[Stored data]
☆ ☆ ☆ ☆ ☆

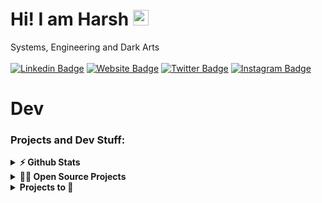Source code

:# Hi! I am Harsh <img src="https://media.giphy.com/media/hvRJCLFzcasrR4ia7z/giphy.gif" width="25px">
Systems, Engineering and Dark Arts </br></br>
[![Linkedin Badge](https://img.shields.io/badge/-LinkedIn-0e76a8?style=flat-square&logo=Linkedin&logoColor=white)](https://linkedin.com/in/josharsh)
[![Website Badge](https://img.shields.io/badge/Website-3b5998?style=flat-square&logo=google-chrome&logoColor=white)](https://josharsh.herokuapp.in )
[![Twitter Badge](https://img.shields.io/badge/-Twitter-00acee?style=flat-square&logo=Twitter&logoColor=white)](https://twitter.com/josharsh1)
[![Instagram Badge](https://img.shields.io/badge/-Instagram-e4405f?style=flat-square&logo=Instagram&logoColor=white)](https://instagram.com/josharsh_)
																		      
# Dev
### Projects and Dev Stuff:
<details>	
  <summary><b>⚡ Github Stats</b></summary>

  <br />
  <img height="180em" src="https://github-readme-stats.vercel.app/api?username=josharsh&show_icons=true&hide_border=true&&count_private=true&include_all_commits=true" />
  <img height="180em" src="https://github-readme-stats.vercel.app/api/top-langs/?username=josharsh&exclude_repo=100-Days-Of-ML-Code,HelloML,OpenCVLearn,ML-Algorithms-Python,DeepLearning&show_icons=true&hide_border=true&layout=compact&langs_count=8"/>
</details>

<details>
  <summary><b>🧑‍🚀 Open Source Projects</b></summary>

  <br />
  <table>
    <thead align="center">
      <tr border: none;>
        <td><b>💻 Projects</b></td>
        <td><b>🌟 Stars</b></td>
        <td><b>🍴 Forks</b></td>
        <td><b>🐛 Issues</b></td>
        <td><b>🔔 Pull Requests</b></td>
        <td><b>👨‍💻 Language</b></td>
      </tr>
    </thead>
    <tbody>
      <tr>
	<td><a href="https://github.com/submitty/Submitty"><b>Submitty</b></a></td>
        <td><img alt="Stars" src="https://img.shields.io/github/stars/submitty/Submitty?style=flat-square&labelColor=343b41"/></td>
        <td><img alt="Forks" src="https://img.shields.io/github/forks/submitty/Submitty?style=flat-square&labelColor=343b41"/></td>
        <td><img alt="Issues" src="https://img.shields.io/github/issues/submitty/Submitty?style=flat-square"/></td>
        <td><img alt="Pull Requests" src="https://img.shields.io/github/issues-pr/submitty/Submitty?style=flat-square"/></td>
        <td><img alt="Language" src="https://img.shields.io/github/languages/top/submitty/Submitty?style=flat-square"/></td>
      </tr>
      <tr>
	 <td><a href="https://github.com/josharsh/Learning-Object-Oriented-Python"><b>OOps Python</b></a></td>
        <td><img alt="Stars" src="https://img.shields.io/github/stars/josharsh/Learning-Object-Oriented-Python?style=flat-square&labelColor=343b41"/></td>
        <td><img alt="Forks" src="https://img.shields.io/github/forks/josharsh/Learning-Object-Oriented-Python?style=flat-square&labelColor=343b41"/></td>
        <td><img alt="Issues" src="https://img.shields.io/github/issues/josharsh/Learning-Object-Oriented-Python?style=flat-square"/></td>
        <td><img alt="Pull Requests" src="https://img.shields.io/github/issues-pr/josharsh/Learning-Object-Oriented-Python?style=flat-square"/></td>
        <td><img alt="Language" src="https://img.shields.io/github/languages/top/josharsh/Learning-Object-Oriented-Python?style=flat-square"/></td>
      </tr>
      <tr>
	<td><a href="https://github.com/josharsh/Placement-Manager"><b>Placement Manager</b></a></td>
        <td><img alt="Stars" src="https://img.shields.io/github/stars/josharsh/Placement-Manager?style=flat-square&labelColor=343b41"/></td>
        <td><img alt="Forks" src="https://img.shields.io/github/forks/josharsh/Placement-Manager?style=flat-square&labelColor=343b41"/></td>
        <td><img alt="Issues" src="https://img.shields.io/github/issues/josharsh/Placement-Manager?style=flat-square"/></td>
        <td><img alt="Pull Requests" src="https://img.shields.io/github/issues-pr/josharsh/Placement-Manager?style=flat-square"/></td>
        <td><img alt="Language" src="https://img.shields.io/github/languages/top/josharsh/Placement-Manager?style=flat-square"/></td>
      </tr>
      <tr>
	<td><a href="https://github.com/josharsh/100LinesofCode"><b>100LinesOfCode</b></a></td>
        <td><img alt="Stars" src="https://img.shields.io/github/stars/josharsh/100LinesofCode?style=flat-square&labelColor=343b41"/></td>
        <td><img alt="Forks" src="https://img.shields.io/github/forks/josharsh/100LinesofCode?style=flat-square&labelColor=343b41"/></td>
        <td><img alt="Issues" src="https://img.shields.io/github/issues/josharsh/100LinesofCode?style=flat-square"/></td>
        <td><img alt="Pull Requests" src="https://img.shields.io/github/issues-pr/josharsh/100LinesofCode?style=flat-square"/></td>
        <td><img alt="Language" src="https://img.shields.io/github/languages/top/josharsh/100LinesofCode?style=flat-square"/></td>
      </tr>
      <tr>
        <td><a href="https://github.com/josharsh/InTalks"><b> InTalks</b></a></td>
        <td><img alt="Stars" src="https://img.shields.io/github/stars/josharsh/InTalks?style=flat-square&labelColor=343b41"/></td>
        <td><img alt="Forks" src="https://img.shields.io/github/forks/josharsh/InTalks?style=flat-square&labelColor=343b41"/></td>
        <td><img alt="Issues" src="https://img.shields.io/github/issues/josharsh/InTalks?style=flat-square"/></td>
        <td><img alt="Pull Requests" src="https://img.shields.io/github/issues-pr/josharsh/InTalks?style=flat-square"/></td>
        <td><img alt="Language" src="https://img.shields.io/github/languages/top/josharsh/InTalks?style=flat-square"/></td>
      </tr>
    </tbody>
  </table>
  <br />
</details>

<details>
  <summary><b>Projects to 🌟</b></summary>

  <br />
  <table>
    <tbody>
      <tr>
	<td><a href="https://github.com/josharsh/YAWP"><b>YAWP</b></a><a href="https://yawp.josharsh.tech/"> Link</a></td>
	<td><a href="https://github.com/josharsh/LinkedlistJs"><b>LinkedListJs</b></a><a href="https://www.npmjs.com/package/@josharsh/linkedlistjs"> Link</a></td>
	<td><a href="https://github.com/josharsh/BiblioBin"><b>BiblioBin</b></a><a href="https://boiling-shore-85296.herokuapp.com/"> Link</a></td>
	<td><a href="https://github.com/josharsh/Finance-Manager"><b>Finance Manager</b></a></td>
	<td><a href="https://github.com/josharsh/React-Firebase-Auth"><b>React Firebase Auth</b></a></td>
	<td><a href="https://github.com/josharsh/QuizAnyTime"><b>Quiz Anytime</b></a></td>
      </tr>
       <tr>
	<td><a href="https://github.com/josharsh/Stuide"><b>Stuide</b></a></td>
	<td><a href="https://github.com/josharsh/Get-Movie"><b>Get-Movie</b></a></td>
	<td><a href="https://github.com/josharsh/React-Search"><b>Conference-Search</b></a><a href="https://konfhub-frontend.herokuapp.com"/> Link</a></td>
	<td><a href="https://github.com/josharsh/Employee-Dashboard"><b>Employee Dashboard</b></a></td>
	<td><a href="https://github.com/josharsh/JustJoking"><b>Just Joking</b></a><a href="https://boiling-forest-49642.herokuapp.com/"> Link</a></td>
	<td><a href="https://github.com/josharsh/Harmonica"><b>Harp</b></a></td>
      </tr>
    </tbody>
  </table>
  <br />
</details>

☆ ☆ ☆ ☆ ☆

If pictures appear among the records, do not carry them over; retype the rest exactly.

### Result for this task
Source code

:# Hi! I am Harsh <img src="https://media.giphy.com/media/hvRJCLFzcasrR4ia7z/giphy.gif" width="25px">
Systems, Engineering and Dark Arts </br></br>
[![Linkedin Badge](https://img.shields.io/badge/-LinkedIn-0e76a8?style=flat-square&logo=Linkedin&logoColor=white)](https://linkedin.com/in/josharsh)
[![Website Badge](https://img.shields.io/badge/Website-3b5998?style=flat-square&logo=google-chrome&logoColor=white)](https://josharsh.herokuapp.in )
[![Twitter Badge](https://img.shields.io/badge/-Twitter-00acee?style=flat-square&logo=Twitter&logoColor=white)](https://twitter.com/josharsh1)
[![Instagram Badge](https://img.shields.io/badge/-Instagram-e4405f?style=flat-square&logo=Instagram&logoColor=white)](https://instagram.com/josharsh_)
																		      
# Dev
### Projects and Dev Stuff:
<details>	
  <summary><b>⚡ Github Stats</b></summary>

  <br />
  <img height="180em" src="https://github-readme-stats.vercel.app/api?username=josharsh&show_icons=true&hide_border=true&&count_private=true&include_all_commits=true" />
  <img height="180em" src="https://github-readme-stats.vercel.app/api/top-langs/?username=josharsh&exclude_repo=100-Days-Of-ML-Code,HelloML,OpenCVLearn,ML-Algorithms-Python,DeepLearning&show_icons=true&hide_border=true&layout=compact&langs_count=8"/>
</details>

<details>
  <summary><b>🧑‍🚀 Open Source Projects</b></summary>

  <br />
  <table>
    <thead align="center">
      <tr border: none;>
        <td><b>💻 Projects</b></td>
        <td><b>🌟 Stars</b></td>
        <td><b>🍴 Forks</b></td>
        <td><b>🐛 Issues</b></td>
        <td><b>🔔 Pull Requests</b></td>
        <td><b>👨‍💻 Language</b></td>
      </tr>
    </thead>
    <tbody>
      <tr>
	<td><a href="https://github.com/submitty/Submitty"><b>Submitty</b></a></td>
        <td><img alt="Stars" src="https://img.shields.io/github/stars/submitty/Submitty?style=flat-square&labelColor=343b41"/></td>
        <td><img alt="Forks" src="https://img.shields.io/github/forks/submitty/Submitty?style=flat-square&labelColor=343b41"/></td>
        <td><img alt="Issues" src="https://img.shields.io/github/issues/submitty/Submitty?style=flat-square"/></td>
        <td><img alt="Pull Requests" src="https://img.shields.io/github/issues-pr/submitty/Submitty?style=flat-square"/></td>
        <td><img alt="Language" src="https://img.shields.io/github/languages/top/submitty/Submitty?style=flat-square"/></td>
      </tr>
      <tr>
	 <td><a href="https://github.com/josharsh/Learning-Object-Oriented-Python"><b>OOps Python</b></a></td>
        <td><img alt="Stars" src="https://img.shields.io/github/stars/josharsh/Learning-Object-Oriented-Python?style=flat-square&labelColor=343b41"/></td>
        <td><img alt="Forks" src="https://img.shields.io/github/forks/josharsh/Learning-Object-Oriented-Python?style=flat-square&labelColor=343b41"/></td>
        <td><img alt="Issues" src="https://img.shields.io/github/issues/josharsh/Learning-Object-Oriented-Python?style=flat-square"/></td>
        <td><img alt="Pull Requests" src="https://img.shields.io/github/issues-pr/josharsh/Learning-Object-Oriented-Python?style=flat-square"/></td>
        <td><img alt="Language" src="https://img.shields.io/github/languages/top/josharsh/Learning-Object-Oriented-Python?style=flat-square"/></td>
      </tr>
      <tr>
	<td><a href="https://github.com/josharsh/Placement-Manager"><b>Placement Manager</b></a></td>
        <td><img alt="Stars" src="https://img.shields.io/github/stars/josharsh/Placement-Manager?style=flat-square&labelColor=343b41"/></td>
        <td><img alt="Forks" src="https://img.shields.io/github/forks/josharsh/Placement-Manager?style=flat-square&labelColor=343b41"/></td>
        <td><img alt="Issues" src="https://img.shields.io/github/issues/josharsh/Placement-Manager?style=flat-square"/></td>
        <td><img alt="Pull Requests" src="https://img.shields.io/github/issues-pr/josharsh/Placement-Manager?style=flat-square"/></td>
        <td><img alt="Language" src="https://img.shields.io/github/languages/top/josharsh/Placement-Manager?style=flat-square"/></td>
      </tr>
      <tr>
	<td><a href="https://github.com/josharsh/100LinesofCode"><b>100LinesOfCode</b></a></td>
        <td><img alt="Stars" src="https://img.shields.io/github/stars/josharsh/100LinesofCode?style=flat-square&labelColor=343b41"/></td>
        <td><img alt="Forks" src="https://img.shields.io/github/forks/josharsh/100LinesofCode?style=flat-square&labelColor=343b41"/></td>
        <td><img alt="Issues" src="https://img.shields.io/github/issues/josharsh/100LinesofCode?style=flat-square"/></td>
        <td><img alt="Pull Requests" src="https://img.shields.io/github/issues-pr/josharsh/100LinesofCode?style=flat-square"/></td>
        <td><img alt="Language" src="https://img.shields.io/github/languages/top/josharsh/100LinesofCode?style=flat-square"/></td>
      </tr>
      <tr>
        <td><a href="https://github.com/josharsh/InTalks"><b> InTalks</b></a></td>
        <td><img alt="Stars" src="https://img.shields.io/github/stars/josharsh/InTalks?style=flat-square&labelColor=343b41"/></td>
        <td><img alt="Forks" src="https://img.shields.io/github/forks/josharsh/InTalks?style=flat-square&labelColor=343b41"/></td>
        <td><img alt="Issues" src="https://img.shields.io/github/issues/josharsh/InTalks?style=flat-square"/></td>
        <td><img alt="Pull Requests" src="https://img.shields.io/github/issues-pr/josharsh/InTalks?style=flat-square"/></td>
        <td><img alt="Language" src="https://img.shields.io/github/languages/top/josharsh/InTalks?style=flat-square"/></td>
      </tr>
    </tbody>
  </table>
  <br />
</details>

<details>
  <summary><b>Projects to 🌟</b></summary>

  <br />
  <table>
    <tbody>
      <tr>
	<td><a href="https://github.com/josharsh/YAWP"><b>YAWP</b></a><a href="https://yawp.josharsh.tech/"> Link</a></td>
	<td><a href="https://github.com/josharsh/LinkedlistJs"><b>LinkedListJs</b></a><a href="https://www.npmjs.com/package/@josharsh/linkedlistjs"> Link</a></td>
	<td><a href="https://github.com/josharsh/BiblioBin"><b>BiblioBin</b></a><a href="https://boiling-shore-85296.herokuapp.com/"> Link</a></td>
	<td><a href="https://github.com/josharsh/Finance-Manager"><b>Finance Manager</b></a></td>
	<td><a href="https://github.com/josharsh/React-Firebase-Auth"><b>React Firebase Auth</b></a></td>
	<td><a href="https://github.com/josharsh/QuizAnyTime"><b>Quiz Anytime</b></a></td>
      </tr>
       <tr>
	<td><a href="https://github.com/josharsh/Stuide"><b>Stuide</b></a></td>
	<td><a href="https://github.com/josharsh/Get-Movie"><b>Get-Movie</b></a></td>
	<td><a href="https://github.com/josharsh/React-Search"><b>Conference-Search</b></a><a href="https://konfhub-frontend.herokuapp.com"/> Link</a></td>
	<td><a href="https://github.com/josharsh/Employee-Dashboard"><b>Employee Dashboard</b></a></td>
	<td><a href="https://github.com/josharsh/JustJoking"><b>Just Joking</b></a><a href="https://boiling-forest-49642.herokuapp.com/"> Link</a></td>
	<td><a href="https://github.com/josharsh/Harmonica"><b>Harp</b></a></td>
      </tr>
    </tbody>
  </table>
  <br />
</details>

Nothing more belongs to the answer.